One critical component of a successful multi-billion dollar oil sands project is a runway: although construction materials must be delivered by road and rail, the people required to assemble them prefer to travel by air.

Given the tightness of the Alberta labor market, companies are looking at creative solutions to find skilled labor. Canadian Natural Resources' Horizon project alone will require 6,000 tradespeople at the peak of construction.

Workers for these vast operations will be flown in from Atlantic Canada and the interior of British Columbia. The addition of a runway opens up the entire Canadian labor market for the Fort McMurray oil sands projects. Workers from Atlantic Canada will be taking a six-hour commuter jet trip to complete their work shifts; this compares favorably to the five-hour bus trip from Edmonton.

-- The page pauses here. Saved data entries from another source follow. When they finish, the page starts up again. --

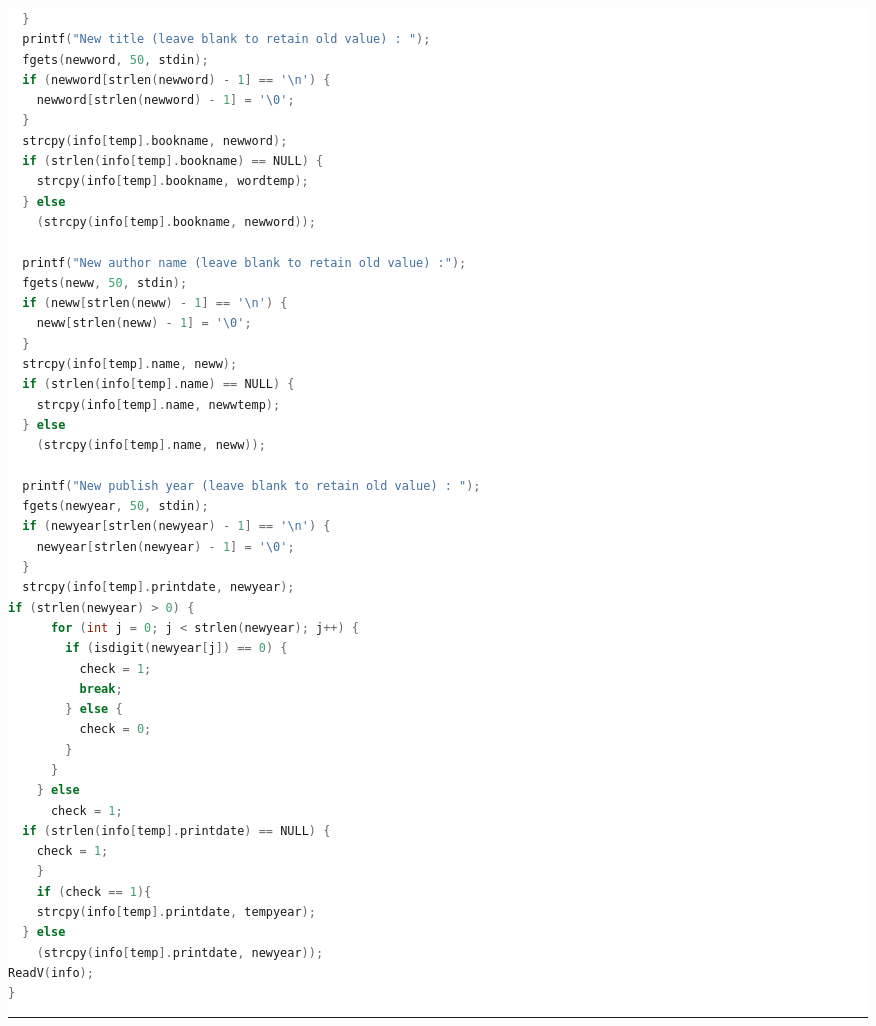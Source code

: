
 ```c
  }
  printf("New title (leave blank to retain old value) : ");
  fgets(newword, 50, stdin);
  if (newword[strlen(newword) - 1] == '\n') {
    newword[strlen(newword) - 1] = '\0';
  }
  strcpy(info[temp].bookname, newword);
  if (strlen(info[temp].bookname) == NULL) {
    strcpy(info[temp].bookname, wordtemp);
  } else
    (strcpy(info[temp].bookname, newword));

  printf("New author name (leave blank to retain old value) :");
  fgets(neww, 50, stdin);
  if (neww[strlen(neww) - 1] == '\n') {
    neww[strlen(neww) - 1] = '\0';
  }
  strcpy(info[temp].name, neww);
  if (strlen(info[temp].name) == NULL) {
    strcpy(info[temp].name, newwtemp);
  } else
    (strcpy(info[temp].name, neww));

  printf("New publish year (leave blank to retain old value) : ");
  fgets(newyear, 50, stdin);
  if (newyear[strlen(newyear) - 1] == '\n') {
    newyear[strlen(newyear) - 1] = '\0';
  }
  strcpy(info[temp].printdate, newyear);
if (strlen(newyear) > 0) {
      for (int j = 0; j < strlen(newyear); j++) {
        if (isdigit(newyear[j]) == 0) {
          check = 1;
          break;
        } else {
          check = 0;
        }
      }
    } else
      check = 1;
  if (strlen(info[temp].printdate) == NULL) {
    check = 1;
    }
    if (check == 1){
    strcpy(info[temp].printdate, tempyear);
  } else
    (strcpy(info[temp].printdate, newyear));
ReadV(info);
}
```

---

Satisfying the oil sands labor market requires global solutions. Engineers from South America, laborers from Mexico and welders from China are all finding themselves sucked into the giant swirling labor pool required to get oil sands projects off the ground.

Meanwhile, Canada's conventional oil and gas industry is in overdrive. The Petroleum Services Association of Canada estimates that 2006 will see over 25,000 wells drilled in Canada, representing a 6% increase from last year. Drilling crews are in high demand, since contractors don't want their equipment sitting idle and oil companies, given high global oil prices, are willing to pay staggering sums to get their wells drilled.

In Calgary, the heart of Canada's energy patch, the demand for labor shows up in the near ubiquitous postings for staff in retail and fast food service positions. One national chain had to temporarily shut down one of its restaurants due to a lack of workers. Reliable young workers can make a six-figure income in Fort McMurray. In Calgary, the oil patch is willing to pay higher wages than other industries for technical support positions.

Not just oil sands
The desperate labor shortage in Alberta is not unique. In general, the exploration, discovery and exploitation of ore deposits and oil and gas fields requires a strong contingent of engineers, geologists and geophysicists. During the last trough in the commodity cycle there was little demand for these professions.

Much of the available work was related to environmental projects, cleaning up the toxic spills from old mines and refineries. Although some commentators interpret this "new breed" of professionals as having a strong environmental consciousness, the real truth is they followed the money and found the trail ending up at remediation instead of exploration and exploitation.

Demographic data show that the majority of the resource-related workforce is in the 40-60 year age group. There are very few resource professionals in the 20-40 year age group (and that age group is skewed towards environmental expertise) and it is expected that 40% of resource professionals will be retiring over the next 10 years.

Enrollments in resource-related university programs have been at low levels for decades. Keeping in mind that engineers, geologists and geophysicists require at least four years of university education and several years of experience before they become competent professionals, one can see the demographic squeeze play coming. At the very time when resource-related technical expertise is needed most, it will be in the shortest supply.

This developing demographic squeeze is going to influence resource investments, and one should therefore expect cost overruns and delays for mining, pipeline, refinery and oil sands projects.

There is a shortage of the skilled labor required to build these projects and to field experienced drill crews. The expertise required to find and develop new mineral deposits and oil and gas fields is also lacking. The bottom line? The commodity bull market has a bright future, because it is going to be exceedingly difficult to increase commodity supplies with current manpower levels.

Jim Letourneau is the publisher of the Big Picture Speculator, an investment newsletter. He is also a consulting petroleum geologist with expertise in petroleum hydrogeology and geochemistry, and a contributor to the KWR International Advisor newsletter.

(Posted with permission from KWR International, Inc, (KWR), a consulting firm specializing in the delivery of research, communications and advisory services.)